### Task
The expected result is a verbatim repetition of the lines from the start of the entries through the line containing "wants to use it.", with the pictures removed.

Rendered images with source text
□ □ □ □ □

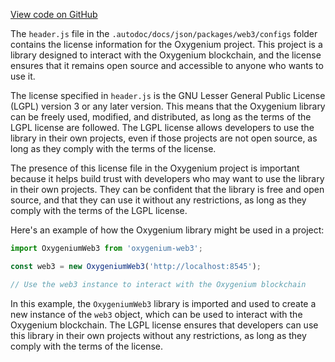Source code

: [View code on GitHub](https://github.com/oxygenium/oxygenium-web3/.autodoc/docs/json/packages/web3/configs)

The `header.js` file in the `.autodoc/docs/json/packages/web3/configs` folder contains the license information for the Oxygenium project. This project is a library designed to interact with the Oxygenium blockchain, and the license ensures that it remains open source and accessible to anyone who wants to use it.

The license specified in `header.js` is the GNU Lesser General Public License (LGPL) version 3 or any later version. This means that the Oxygenium library can be freely used, modified, and distributed, as long as the terms of the LGPL license are followed. The LGPL license allows developers to use the library in their own projects, even if those projects are not open source, as long as they comply with the terms of the license.

The presence of this license file in the Oxygenium project is important because it helps build trust with developers who may want to use the library in their own projects. They can be confident that the library is free and open source, and that they can use it without any restrictions, as long as they comply with the terms of the LGPL license.

Here's an example of how the Oxygenium library might be used in a project:

```javascript
import OxygeniumWeb3 from 'oxygenium-web3';

const web3 = new OxygeniumWeb3('http://localhost:8545');

// Use the web3 instance to interact with the Oxygenium blockchain
```

In this example, the `OxygeniumWeb3` library is imported and used to create a new instance of the `web3` object, which can be used to interact with the Oxygenium blockchain. The LGPL license ensures that developers can use this library in their own projects without any restrictions, as long as they comply with the terms of the license.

□ □ □ □ □

### Completed exercise
Source code

: [View code on GitHub](https://github.com/oxygenium/oxygenium-web3/.autodoc/docs/json/packages/web3/configs)

The `header.js` file in the `.autodoc/docs/json/packages/web3/configs` folder contains the license information for the Oxygenium project. This project is a library designed to interact with the Oxygenium blockchain, and the license ensures that it remains open source and accessible to anyone who wants to use it.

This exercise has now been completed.